● **Brief**
Leaving the pictures aside, transcribe the data below exactly.

● **Saved data entries**
========================================================================

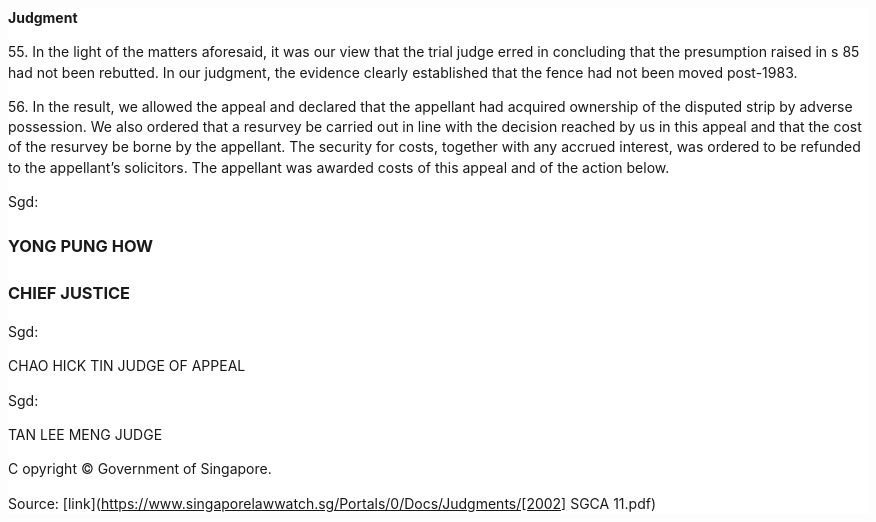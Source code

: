 **Judgment** 

55\. In the light of the matters aforesaid, it was our view that the trial judge erred in concluding that the presumption raised in s 85 had not been rebutted. In our judgment, the evidence clearly established that the fence had not been moved post-1983. 

56\. In the result, we allowed the appeal and declared that the appellant had acquired ownership of the disputed strip by adverse possession. We also ordered that a resurvey be carried out in line with the decision reached by us in this appeal and that the cost of the resurvey be borne by the appellant. The security for costs, together with any accrued interest, was ordered to be refunded to the appellant’s solicitors. The appellant was awarded costs of this appeal and of the action below. 

Sgd: 


### YONG PUNG HOW 

### CHIEF JUSTICE 

Sgd: 

CHAO HICK TIN JUDGE OF APPEAL 

Sgd: 

TAN LEE MENG JUDGE 

 C opyright © Government of Singapore. 


Source: [link](https://www.singaporelawwatch.sg/Portals/0/Docs/Judgments/[2002] SGCA 11.pdf)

========================================================================

● **Result of the task**
Source code

: **Judgment** 

55\. In the light of the matters aforesaid, it was our view that the trial judge erred in concluding that the presumption raised in s 85 had not been rebutted. In our judgment, the evidence clearly established that the fence had not been moved post-1983. 

56\. In the result, we allowed the appeal and declared that the appellant had acquired ownership of the disputed strip by adverse possession. We also ordered that a resurvey be carried out in line with the decision reached by us in this appeal and that the cost of the resurvey be borne by the appellant. The security for costs, together with any accrued interest, was ordered to be refunded to the appellant’s solicitors. The appellant was awarded costs of this appeal and of the action below. 

Sgd: 


### YONG PUNG HOW 

### CHIEF JUSTICE 

Sgd: 

CHAO HICK TIN JUDGE OF APPEAL 

Sgd: 

TAN LEE MENG JUDGE 

 C opyright © Government of Singapore. 


Source: [link](https://www.singaporelawwatch.sg/Portals/0/Docs/Judgments/[2002] SGCA 11.pdf)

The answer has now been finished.